Friday's Market Minute: Gold Shines While Crypto Is Confused

Gold continues its bullish run. It keeps forming a series of higher highs and higher lows, which is typical in a bullish market. If these technical conditions remain in place, momentum and directional bias may push it towards $2,000. On the other hand, the crypto community is divided on how to digest the latest bitcoin crumble, falling as much as 30% at one point on Wednesday to as low as $29,000.

From a purely technical standpoint, the price action this week is a continuation pattern that began mid-April, and the near-term structural risks to Bitcoin remain to the downside. Some are attributing the crash to China's crackdown on crypto transactions, Tesla's recent decision to stop vehicle purchases with bitcoin, and even shifting allocations by institutional investors that have swapped their bitcoin positions for gold. For bullish crypto investors that are thinking long-term, this week’s price rout might actually have been a great opportunity. For the bears, a more than 50% decline from the highs within a month is damage that cannot be undone until bitcoin demonstrates a period of low volume, tame volatility, and price consolidation.

Gold is being supported by structurally negative U.S. yields and a weak U.S. dollar. It is an effective hedge against inflation and serves the role of portfolio protection. Bitcoin has recently been called an inflation hedge, even though its role is not yet fully understood in the market and its asset classification is still developing. It is not a fully-developed currency that serves the role of medium of exchange, unit of account, and store of value. The high volatility of cryptos makes them an unreliable store of value.

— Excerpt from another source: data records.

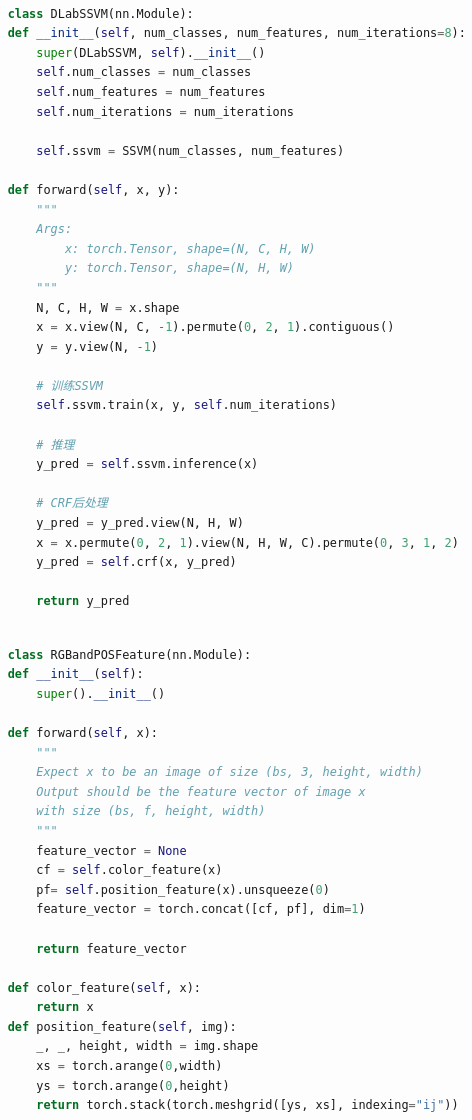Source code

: \documentclass[a4paper,12pt]{ctexart}
\begin{document}
\begin{lstlisting}[language=Python]

    class DLabSSVM(nn.Module):
    def __init__(self, num_classes, num_features, num_iterations=8):
        super(DLabSSVM, self).__init__()
        self.num_classes = num_classes
        self.num_features = num_features
        self.num_iterations = num_iterations

        self.ssvm = SSVM(num_classes, num_features)

    def forward(self, x, y):
        """
        Args:
            x: torch.Tensor, shape=(N, C, H, W)
            y: torch.Tensor, shape=(N, H, W)
        """
        N, C, H, W = x.shape
        x = x.view(N, C, -1).permute(0, 2, 1).contiguous()
        y = y.view(N, -1)

        # 训练SSVM
        self.ssvm.train(x, y, self.num_iterations)

        # 推理
        y_pred = self.ssvm.inference(x)

        # CRF后处理
        y_pred = y_pred.view(N, H, W)
        x = x.permute(0, 2, 1).view(N, H, W, C).permute(0, 3, 1, 2)
        y_pred = self.crf(x, y_pred)

        return y_pred

\end{lstlisting}

\begin{lstlisting}[language=Python]

    class RGBandPOSFeature(nn.Module):
    def __init__(self):
        super().__init__()
    
    def forward(self, x):
        """
        Expect x to be an image of size (bs, 3, height, width)
        Output should be the feature vector of image x
        with size (bs, f, height, width)
        """
        feature_vector = None
        cf = self.color_feature(x)
        pf= self.position_feature(x).unsqueeze(0)
        feature_vector = torch.concat([cf, pf], dim=1)

        return feature_vector

    def color_feature(self, x):
        return x
    def position_feature(self, img):
        _, _, height, width = img.shape
        xs = torch.arange(0,width)
        ys = torch.arange(0,height)
        return torch.stack(torch.meshgrid([ys, xs], indexing="ij"))

\end{lstlisting}



\end{document}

However, one could also make the case that any fiat currency eventually suffers long-term debasement of value. Weekly moves of more than 10% in bitcoin are common, but for any currency outside a sudden policy-induced devaluation, such dramatic moves are much more uncommon. Bitcoin is neither a commodity, nor does it have the liquidity of cold hard cash that is accepted by both the private and public sector. With fear of inflation, concerns over equity valuations, uncertainty of pace of economic recovery, and the manifestation of doubts over a gradual Fed balance sheet taper, gold’s place is better understood.